[Collected data]
- - - - - - -

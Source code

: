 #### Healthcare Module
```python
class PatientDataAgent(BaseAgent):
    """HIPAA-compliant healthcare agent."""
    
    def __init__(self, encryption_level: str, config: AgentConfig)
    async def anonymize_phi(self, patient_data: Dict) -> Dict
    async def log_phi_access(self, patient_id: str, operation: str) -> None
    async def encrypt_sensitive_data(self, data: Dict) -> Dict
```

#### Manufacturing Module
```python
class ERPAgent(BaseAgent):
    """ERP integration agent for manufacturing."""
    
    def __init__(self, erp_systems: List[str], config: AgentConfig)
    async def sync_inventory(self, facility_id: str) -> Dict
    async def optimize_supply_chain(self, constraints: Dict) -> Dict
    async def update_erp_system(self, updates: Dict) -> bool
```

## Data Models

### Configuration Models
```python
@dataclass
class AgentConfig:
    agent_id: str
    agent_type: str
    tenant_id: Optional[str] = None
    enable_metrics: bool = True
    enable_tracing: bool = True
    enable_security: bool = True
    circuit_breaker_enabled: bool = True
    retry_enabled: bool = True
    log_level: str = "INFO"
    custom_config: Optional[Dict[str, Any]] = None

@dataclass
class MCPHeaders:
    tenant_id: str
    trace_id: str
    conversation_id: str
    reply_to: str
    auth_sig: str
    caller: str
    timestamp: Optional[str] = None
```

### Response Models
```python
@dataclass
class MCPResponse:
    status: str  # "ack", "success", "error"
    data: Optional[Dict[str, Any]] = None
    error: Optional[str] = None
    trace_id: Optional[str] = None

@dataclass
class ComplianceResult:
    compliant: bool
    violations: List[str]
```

- - - - - - -

What the task asks: Search the data above for the word "compliant" and count the lines where it appears. Only the number should be given.

Response to this exercise: 2